# Work instructions
Write out, word for word, every line in the data below from the one containing "Copyright 2012 Dominik Habersack" to the one containing "but WITHOUT ANY", both of them included.

++++++++++

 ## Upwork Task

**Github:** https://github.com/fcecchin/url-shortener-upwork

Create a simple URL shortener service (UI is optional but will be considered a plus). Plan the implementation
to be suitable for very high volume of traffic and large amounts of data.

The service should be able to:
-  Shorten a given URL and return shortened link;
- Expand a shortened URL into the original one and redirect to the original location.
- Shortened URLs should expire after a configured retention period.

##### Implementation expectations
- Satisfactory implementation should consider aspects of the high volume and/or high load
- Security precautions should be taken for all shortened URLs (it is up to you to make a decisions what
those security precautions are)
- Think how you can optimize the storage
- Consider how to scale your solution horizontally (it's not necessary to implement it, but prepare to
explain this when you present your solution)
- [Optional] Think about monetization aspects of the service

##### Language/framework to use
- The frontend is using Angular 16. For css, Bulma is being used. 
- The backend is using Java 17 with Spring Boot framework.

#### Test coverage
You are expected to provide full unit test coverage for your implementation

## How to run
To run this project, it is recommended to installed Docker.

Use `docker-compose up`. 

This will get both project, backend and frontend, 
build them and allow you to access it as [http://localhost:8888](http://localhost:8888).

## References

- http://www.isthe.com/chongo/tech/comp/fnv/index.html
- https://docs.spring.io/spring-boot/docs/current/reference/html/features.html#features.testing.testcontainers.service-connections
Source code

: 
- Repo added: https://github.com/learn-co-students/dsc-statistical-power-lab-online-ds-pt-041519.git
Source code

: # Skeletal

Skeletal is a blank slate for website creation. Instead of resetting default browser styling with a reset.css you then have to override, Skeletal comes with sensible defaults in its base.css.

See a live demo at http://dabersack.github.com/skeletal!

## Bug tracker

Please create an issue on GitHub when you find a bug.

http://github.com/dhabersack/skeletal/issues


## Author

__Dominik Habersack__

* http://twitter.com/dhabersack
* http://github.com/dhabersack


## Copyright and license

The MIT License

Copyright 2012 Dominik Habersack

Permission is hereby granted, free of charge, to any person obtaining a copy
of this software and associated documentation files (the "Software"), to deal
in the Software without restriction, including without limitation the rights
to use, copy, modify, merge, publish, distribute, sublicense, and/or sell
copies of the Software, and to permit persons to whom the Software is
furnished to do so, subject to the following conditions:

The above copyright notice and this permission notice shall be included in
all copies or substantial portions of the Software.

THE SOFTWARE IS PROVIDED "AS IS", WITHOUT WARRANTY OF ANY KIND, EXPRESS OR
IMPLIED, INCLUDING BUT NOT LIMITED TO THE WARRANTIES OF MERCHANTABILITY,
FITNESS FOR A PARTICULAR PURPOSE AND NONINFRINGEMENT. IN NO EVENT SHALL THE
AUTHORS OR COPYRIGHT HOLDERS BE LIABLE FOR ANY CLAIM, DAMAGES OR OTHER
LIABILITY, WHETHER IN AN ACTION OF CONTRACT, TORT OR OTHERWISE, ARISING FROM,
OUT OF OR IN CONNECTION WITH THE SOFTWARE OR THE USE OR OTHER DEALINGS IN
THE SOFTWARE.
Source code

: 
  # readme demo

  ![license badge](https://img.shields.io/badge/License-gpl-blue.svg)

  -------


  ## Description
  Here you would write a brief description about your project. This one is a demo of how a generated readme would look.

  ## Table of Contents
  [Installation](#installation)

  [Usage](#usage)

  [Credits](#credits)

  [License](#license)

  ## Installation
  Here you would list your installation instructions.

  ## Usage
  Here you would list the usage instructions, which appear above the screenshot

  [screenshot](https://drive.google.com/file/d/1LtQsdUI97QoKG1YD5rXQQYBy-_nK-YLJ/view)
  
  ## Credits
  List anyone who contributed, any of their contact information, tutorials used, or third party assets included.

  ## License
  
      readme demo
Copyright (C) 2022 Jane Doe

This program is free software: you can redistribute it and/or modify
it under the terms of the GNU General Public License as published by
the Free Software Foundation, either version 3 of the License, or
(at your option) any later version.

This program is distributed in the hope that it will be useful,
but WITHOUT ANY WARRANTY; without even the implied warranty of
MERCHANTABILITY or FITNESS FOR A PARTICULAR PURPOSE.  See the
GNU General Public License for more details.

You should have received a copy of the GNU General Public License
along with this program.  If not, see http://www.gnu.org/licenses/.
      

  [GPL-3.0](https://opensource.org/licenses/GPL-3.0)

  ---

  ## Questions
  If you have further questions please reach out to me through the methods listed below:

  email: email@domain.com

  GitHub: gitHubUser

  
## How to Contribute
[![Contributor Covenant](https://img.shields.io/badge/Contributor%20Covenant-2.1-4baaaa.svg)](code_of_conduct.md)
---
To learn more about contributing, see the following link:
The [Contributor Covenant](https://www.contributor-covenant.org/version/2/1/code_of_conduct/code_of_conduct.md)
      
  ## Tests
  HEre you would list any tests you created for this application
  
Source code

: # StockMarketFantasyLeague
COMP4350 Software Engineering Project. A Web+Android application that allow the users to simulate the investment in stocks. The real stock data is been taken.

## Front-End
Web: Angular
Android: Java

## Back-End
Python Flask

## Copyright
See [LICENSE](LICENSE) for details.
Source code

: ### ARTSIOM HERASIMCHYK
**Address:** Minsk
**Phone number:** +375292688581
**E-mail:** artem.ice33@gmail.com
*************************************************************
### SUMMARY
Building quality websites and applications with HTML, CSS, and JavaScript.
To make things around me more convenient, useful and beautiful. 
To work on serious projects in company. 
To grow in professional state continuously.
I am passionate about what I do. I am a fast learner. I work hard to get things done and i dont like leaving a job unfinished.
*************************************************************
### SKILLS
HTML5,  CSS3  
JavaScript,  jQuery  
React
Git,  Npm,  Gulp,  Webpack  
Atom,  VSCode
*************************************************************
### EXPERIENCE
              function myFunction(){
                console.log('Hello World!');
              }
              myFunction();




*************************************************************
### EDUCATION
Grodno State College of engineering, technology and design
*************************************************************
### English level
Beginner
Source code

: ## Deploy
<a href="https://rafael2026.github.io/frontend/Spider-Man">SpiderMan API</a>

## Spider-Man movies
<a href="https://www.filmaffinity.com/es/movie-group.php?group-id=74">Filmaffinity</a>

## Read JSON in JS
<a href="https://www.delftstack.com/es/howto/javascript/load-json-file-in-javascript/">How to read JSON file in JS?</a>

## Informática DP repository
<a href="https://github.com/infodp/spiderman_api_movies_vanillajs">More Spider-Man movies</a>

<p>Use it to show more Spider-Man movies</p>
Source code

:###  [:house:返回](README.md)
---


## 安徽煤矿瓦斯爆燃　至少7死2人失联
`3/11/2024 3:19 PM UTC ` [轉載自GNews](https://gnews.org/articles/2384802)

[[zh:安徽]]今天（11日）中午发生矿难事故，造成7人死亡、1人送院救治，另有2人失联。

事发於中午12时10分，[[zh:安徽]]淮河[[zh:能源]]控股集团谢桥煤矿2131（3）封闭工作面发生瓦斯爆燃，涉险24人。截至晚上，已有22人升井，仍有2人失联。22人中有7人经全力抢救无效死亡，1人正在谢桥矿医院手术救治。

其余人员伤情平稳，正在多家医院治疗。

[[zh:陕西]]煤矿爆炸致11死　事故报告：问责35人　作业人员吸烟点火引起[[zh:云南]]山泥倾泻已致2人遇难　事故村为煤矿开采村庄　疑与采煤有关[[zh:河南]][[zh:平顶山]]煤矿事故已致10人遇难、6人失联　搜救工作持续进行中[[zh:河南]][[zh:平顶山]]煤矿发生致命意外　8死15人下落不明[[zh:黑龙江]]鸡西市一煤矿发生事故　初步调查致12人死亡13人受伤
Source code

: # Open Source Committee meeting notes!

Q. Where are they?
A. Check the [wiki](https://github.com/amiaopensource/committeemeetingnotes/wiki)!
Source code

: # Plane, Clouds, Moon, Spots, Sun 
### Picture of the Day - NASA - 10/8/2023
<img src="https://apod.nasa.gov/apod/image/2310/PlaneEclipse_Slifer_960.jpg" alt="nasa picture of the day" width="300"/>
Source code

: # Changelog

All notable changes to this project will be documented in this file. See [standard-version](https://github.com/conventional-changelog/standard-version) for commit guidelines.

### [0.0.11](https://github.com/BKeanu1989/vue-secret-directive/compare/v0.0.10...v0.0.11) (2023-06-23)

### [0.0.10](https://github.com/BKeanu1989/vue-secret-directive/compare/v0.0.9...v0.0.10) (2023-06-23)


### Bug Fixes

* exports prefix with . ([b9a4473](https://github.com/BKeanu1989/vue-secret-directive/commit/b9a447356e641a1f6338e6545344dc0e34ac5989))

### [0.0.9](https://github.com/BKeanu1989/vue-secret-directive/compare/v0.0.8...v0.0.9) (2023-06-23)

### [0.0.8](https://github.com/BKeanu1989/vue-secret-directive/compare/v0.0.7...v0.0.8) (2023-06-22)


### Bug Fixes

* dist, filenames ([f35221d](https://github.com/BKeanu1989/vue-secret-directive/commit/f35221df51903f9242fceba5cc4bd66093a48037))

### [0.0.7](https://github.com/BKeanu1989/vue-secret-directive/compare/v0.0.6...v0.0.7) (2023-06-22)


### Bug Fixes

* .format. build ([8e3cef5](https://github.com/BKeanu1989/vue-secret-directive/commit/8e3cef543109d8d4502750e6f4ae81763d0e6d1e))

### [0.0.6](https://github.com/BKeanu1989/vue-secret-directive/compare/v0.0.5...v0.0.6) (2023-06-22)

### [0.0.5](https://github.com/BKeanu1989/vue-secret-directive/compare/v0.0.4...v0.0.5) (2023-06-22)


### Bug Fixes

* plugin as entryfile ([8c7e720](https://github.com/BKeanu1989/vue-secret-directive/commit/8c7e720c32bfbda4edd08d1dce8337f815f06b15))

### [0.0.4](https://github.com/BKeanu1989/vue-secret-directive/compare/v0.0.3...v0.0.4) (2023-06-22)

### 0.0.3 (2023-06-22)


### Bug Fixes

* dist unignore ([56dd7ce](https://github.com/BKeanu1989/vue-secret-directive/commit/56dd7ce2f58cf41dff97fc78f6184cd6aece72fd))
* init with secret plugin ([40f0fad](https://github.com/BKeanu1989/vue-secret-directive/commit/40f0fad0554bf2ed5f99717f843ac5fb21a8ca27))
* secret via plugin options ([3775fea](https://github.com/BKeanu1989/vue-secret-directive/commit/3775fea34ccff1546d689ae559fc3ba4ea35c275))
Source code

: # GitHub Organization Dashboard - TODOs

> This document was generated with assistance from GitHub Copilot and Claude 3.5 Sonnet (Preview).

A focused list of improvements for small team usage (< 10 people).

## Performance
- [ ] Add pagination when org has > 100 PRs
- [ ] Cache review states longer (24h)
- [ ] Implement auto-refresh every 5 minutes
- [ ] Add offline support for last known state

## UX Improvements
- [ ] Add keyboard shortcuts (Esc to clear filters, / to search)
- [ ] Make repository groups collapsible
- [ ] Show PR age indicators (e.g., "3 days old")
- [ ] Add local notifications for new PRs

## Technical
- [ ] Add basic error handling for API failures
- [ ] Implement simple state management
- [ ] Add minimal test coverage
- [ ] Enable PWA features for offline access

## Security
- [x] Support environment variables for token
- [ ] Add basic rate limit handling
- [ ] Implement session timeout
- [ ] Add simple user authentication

++++++++++

# Response area
Copyright 2012 Dominik Habersack

Permission is hereby granted, free of charge, to any person obtaining a copy
of this software and associated documentation files (the "Software"), to deal
in the Software without restriction, including without limitation the rights
to use, copy, modify, merge, publish, distribute, sublicense, and/or sell
copies of the Software, and to permit persons to whom the Software is
furnished to do so, subject to the following conditions:

The above copyright notice and this permission notice shall be included in
all copies or substantial portions of the Software.

THE SOFTWARE IS PROVIDED "AS IS", WITHOUT WARRANTY OF ANY KIND, EXPRESS OR
IMPLIED, INCLUDING BUT NOT LIMITED TO THE WARRANTIES OF MERCHANTABILITY,
FITNESS FOR A PARTICULAR PURPOSE AND NONINFRINGEMENT. IN NO EVENT SHALL THE
AUTHORS OR COPYRIGHT HOLDERS BE LIABLE FOR ANY CLAIM, DAMAGES OR OTHER
LIABILITY, WHETHER IN AN ACTION OF CONTRACT, TORT OR OTHERWISE, ARISING FROM,
OUT OF OR IN CONNECTION WITH THE SOFTWARE OR THE USE OR OTHER DEALINGS IN
THE SOFTWARE.
Source code

: 
  # readme demo

  ![license badge](https://img.shields.io/badge/License-gpl-blue.svg)

  -------


  ## Description
  Here you would write a brief description about your project. This one is a demo of how a generated readme would look.

  ## Table of Contents
  [Installation](#installation)

  [Usage](#usage)

  [Credits](#credits)

  [License](#license)

  ## Installation
  Here you would list your installation instructions.

  ## Usage
  Here you would list the usage instructions, which appear above the screenshot

  [screenshot](https://drive.google.com/file/d/1LtQsdUI97QoKG1YD5rXQQYBy-_nK-YLJ/view)
  
  ## Credits
  List anyone who contributed, any of their contact information, tutorials used, or third party assets included.

  ## License
  
      readme demo
Copyright (C) 2022 Jane Doe

This program is free software: you can redistribute it and/or modify
it under the terms of the GNU General Public License as published by
the Free Software Foundation, either version 3 of the License, or
(at your option) any later version.

This program is distributed in the hope that it will be useful,
but WITHOUT ANY WARRANTY; without even the implied warranty of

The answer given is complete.